Blurbs

David Sedaris: “If you don’t know who Mike Sacks is, well, you should. His writing is funnier than just about anyone’s and now he has a podcast that is excellent. I say Hooray for Mike Sacks and everything he stands for.”

Andy Richter: “He’s the best kind of comedy writer; a bona fide weirdo with virtually no interest in satisfying anything other than his own personal obsessions.”

Splitsider (on Stinker Lets Loose): “One of the Best Comedy Releases of the year.”

New York’s Vulture (on Stinker): “Top ten comedy release of 2018.”

Nathan Rabin, Nathan Rabin’s Happy Place (on The Life and Times of Randy): “Randy! is a hilariously, unexpectedly poignant and eminently worthy addition to Sacks’ sociological/anthropological exploration of the American Jackass and his curious ways. Audacious and inspired.”

Vice (on Randy): “The Year’s Best Memoir Is About a Man Who Shot a Porno in a Baskin-Robbins.”

John Colapinto, The New Yorker (on Randy): “The Citizen Kane of audiobooks … “RANDY” does more to explain certain unexpected turns in this nation’s political fate over the last couple of years than a bazillion think-pieces in the Times, Atlantic, NYer, MSNBC.”

Mike Pesca (Slate’s the Gist, on Passable in Pink): “It just might be the rare unacknowledged work of comedic genius, or bold comedic ambition that used to always exist as undiscovered but now rarely seems to. What I’m saying is we mass market cult products such that there is never a chance for true potential cult items to exist. But I think Passable in Pink may be such an item.”

Vulture (on Passable in Pink): “From the mind of writer Mike Sacks (Stinker Lets Loose!) comes Passable in Pink, a five-hour-plus Audible audio project that takes the piss out of John Hughes’s filmography…. In addition to the spot-on character parody, the language playfully mocks the popular parlance of typical teen movies from the ’80s, while an original soundtrack takes the music scenes to task in a way that still allows for earworms. Join in on the joke today, and be sure to stick around until the end, as Sacks has some tricks up his sleeve regarding casting and more.”

The Onion’s AV Club (on Passable): “Hey, remember the ’80s? Audible certainly does, as it’s once again teamed up with author Mike Sacks (Stinker Lets Loose!) to bring to life his satirical take on the John Hughes extended universe. Featuring an all-star cast that includes Gillian Jacobs (Community) and Bob Odenkirk (Better Call Saul), Passable In Pink is like if a VHS copy of Sixteen Candles had spent the last 30 years warping inside of a hot car. Set in 1983, this funhouse mirror reflection of ’80s excess concerns high schooler Addie Stevens, whose thoughtless yuppie parents have forgotten that it’s the anniversary of her first period. This is the least of her problems, as she has also fallen head over heels for dreamboat Roland McDough, but their relationship could never work because Roland is rich and Addie’s family is only upper-middle-class. Sacks gleefully handles the tropes and problematic tendencies of Hughes’ adolescent operas and takes a particular delight in inventing increasingly bizarre teen lingo that wouldn’t feel out of place in a sci-fi novel. The dreamy synth soundtrack and pristine production immerse listeners in this hysterically over-the-top ode to the holy trinity of ’80s teendom: fashion, hormones, and prom.”

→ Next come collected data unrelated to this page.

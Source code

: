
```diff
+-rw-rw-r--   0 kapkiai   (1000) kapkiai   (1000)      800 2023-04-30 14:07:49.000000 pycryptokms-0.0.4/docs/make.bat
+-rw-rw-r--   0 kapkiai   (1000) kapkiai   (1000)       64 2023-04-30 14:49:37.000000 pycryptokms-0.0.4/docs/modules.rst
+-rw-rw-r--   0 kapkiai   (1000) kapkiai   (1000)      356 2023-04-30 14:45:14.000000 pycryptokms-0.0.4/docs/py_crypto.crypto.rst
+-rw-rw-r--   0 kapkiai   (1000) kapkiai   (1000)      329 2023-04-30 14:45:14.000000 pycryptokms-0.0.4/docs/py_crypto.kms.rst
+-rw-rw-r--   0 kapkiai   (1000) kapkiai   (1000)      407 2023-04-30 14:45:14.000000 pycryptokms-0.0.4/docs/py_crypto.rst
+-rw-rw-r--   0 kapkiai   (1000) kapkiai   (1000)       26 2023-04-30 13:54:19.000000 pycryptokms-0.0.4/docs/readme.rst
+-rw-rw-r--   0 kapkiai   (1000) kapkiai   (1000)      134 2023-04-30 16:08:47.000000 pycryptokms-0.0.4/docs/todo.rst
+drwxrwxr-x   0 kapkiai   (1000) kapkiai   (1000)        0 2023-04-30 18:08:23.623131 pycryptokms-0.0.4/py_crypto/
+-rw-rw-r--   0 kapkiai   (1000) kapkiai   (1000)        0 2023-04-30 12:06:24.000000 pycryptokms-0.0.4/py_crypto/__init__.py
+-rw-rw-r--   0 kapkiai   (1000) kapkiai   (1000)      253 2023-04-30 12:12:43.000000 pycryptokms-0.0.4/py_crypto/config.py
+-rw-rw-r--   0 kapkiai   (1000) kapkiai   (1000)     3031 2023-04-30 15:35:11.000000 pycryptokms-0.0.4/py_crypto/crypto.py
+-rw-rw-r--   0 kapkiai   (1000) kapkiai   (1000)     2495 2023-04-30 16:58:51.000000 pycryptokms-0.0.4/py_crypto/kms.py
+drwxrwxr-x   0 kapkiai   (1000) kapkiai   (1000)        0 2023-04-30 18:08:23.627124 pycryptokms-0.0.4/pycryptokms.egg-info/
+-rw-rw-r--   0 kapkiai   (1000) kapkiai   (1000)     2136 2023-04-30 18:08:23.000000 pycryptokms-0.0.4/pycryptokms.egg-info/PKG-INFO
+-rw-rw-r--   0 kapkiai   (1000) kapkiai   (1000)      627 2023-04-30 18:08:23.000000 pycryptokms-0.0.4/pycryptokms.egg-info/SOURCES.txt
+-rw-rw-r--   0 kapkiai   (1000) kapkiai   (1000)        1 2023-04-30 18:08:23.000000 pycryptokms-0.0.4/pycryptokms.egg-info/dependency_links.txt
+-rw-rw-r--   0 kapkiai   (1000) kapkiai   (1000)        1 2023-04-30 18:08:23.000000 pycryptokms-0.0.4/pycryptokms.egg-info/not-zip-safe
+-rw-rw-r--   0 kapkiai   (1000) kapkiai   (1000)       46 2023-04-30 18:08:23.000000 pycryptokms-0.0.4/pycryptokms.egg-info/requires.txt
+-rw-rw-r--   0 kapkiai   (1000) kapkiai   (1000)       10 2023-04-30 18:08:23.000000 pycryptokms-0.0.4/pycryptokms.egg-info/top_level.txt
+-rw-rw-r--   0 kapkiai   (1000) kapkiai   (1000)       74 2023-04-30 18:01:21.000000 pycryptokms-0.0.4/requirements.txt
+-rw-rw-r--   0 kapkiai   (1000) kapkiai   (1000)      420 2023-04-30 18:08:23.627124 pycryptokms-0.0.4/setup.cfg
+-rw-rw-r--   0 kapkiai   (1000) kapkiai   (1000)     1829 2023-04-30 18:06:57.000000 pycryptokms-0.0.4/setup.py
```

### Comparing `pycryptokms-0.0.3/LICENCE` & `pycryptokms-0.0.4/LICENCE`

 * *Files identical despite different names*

Scott Hull: “Passable In Pink is irreverent, so don’t expect it to be cute and rosy like the films it targets. Imagine if Doug Kenny (National Lampoon) had made Ferris Buellers Day Off or The Breakfast Club. Those listeners expecting a loyal tribute to those films will probably be disappointed. This is a satire. And it’s razor sharp. Mike Sacks has paid attention to every detail and trope that those films used. . . Again, just as he did with the “bandit” “trucker” movies of the late 70s in Stinker. This is a masterclass in comedy right here. The writing is sharp and I can tell it’s meant to read well. But goddamit the performances are brilliant. Gillian Jacobs’ delivery is amazing, understating a lot of the writing’s sharp left turns. Odenkirk’s nerdy borderline embarrassing dad, Rhea Seehorn’s suspiciously older closest friend, and Moynihan’s Grimer are all perfectly painted characters. The entire cast is really fantastic. People looking for a little more earnest representations of 80s teen comedies might be allergic, because the pacing is much faster. And there’s a lot more packed in. Monty Python and Mr Show were the same way. As were Nichols & May. There’s more here than just content. There’s real invention here, which I believe to be exceptional.”